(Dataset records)

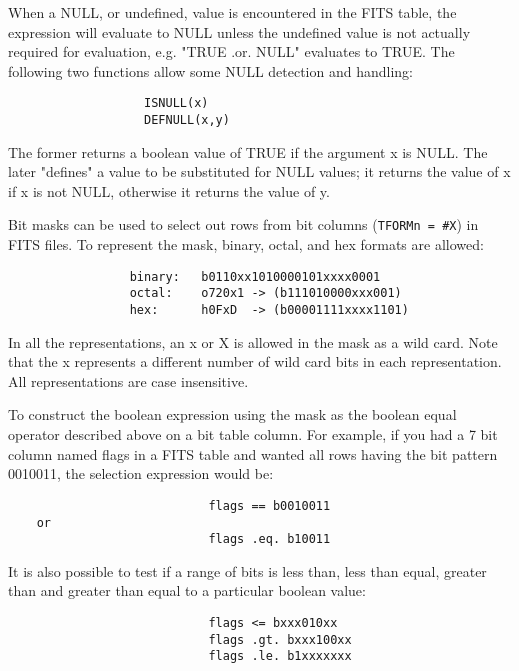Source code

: \documentclass[11pt]{article}
\begin{document}
When  a  NULL, or undefined, value is encountered in the FITS table,
the expression will evaluate to NULL unless the undefined  value  is
not   actually   required  for  evaluation,  e.g. "TRUE  .or.  NULL"
evaluates to TRUE. The  following  two  functions  allow  some  NULL
detection  and  handling:  

\begin{verbatim}
                   ISNULL(x)
                   DEFNULL(x,y)
\end{verbatim}

The former returns a boolean value of TRUE if the  argument  x  is
NULL.   The later  "defines"  a  value  to  be  substituted  for NULL
values; it returns the value of x if x is not NULL, otherwise  it
returns  the value of y.

Bit  masks can be used to select out rows from bit columns ({\tt TFORMn =
\#X}) in FITS files. To represent the mask,  binary,  octal,  and  hex
formats are allowed:
 
\begin{verbatim}
                 binary:   b0110xx1010000101xxxx0001
                 octal:    o720x1 -> (b111010000xxx001)
                 hex:      h0FxD  -> (b00001111xxxx1101)
\end{verbatim}

In  all  the  representations, an x or X is allowed in the mask as a
wild card. Note that the x represents a  different  number  of  wild
card  bits  in  each  representation.  All  representations are case
insensitive.

To construct the boolean expression using the mask  as  the  boolean
equal  operator  described above on a bit table column. For example,
if you had a 7 bit column named flags in a  FITS  table  and  wanted
all  rows  having  the bit pattern 0010011, the selection expression
would be:

 
\begin{verbatim}
                            flags == b0010011
    or
                            flags .eq. b10011
\end{verbatim}

It is also possible to test if a range of bits is  less  than,  less
than  equal,  greater  than  and  greater than equal to a particular
boolean value:

 
\begin{verbatim}
                            flags <= bxxx010xx
                            flags .gt. bxxx100xx
                            flags .le. b1xxxxxxx
\end{verbatim}
\end{document}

ACTIVITY -> If pictures appear among the records, do not carry them over; retype the rest exactly.

RESPONSE TO THE TASK ->
Source code

: \documentclass[11pt]{article}
\begin{document}
When  a  NULL, or undefined, value is encountered in the FITS table,
the expression will evaluate to NULL unless the undefined  value  is
not   actually   required  for  evaluation,  e.g. "TRUE  .or.  NULL"
evaluates to TRUE. The  following  two  functions  allow  some  NULL
detection  and  handling:  

\begin{verbatim}
                   ISNULL(x)
                   DEFNULL(x,y)
\end{verbatim}

The former returns a boolean value of TRUE if the  argument  x  is
NULL.   The later  "defines"  a  value  to  be  substituted  for NULL
values; it returns the value of x if x is not NULL, otherwise  it
returns  the value of y.

Bit  masks can be used to select out rows from bit columns ({\tt TFORMn =
\#X}) in FITS files. To represent the mask,  binary,  octal,  and  hex
formats are allowed:
 
\begin{verbatim}
                 binary:   b0110xx1010000101xxxx0001
                 octal:    o720x1 -> (b111010000xxx001)
                 hex:      h0FxD  -> (b00001111xxxx1101)
\end{verbatim}

In  all  the  representations, an x or X is allowed in the mask as a
wild card. Note that the x represents a  different  number  of  wild
card  bits  in  each  representation.  All  representations are case
insensitive.

To construct the boolean expression using the mask  as  the  boolean
equal  operator  described above on a bit table column. For example,
if you had a 7 bit column named flags in a  FITS  table  and  wanted
all  rows  having  the bit pattern 0010011, the selection expression
would be:

 
\begin{verbatim}
                            flags == b0010011
    or
                            flags .eq. b10011
\end{verbatim}

It is also possible to test if a range of bits is  less  than,  less
than  equal,  greater  than  and  greater than equal to a particular
boolean value:

 
\begin{verbatim}
                            flags <= bxxx010xx
                            flags .gt. bxxx100xx
                            flags .le. b1xxxxxxx
\end{verbatim}
\end{document}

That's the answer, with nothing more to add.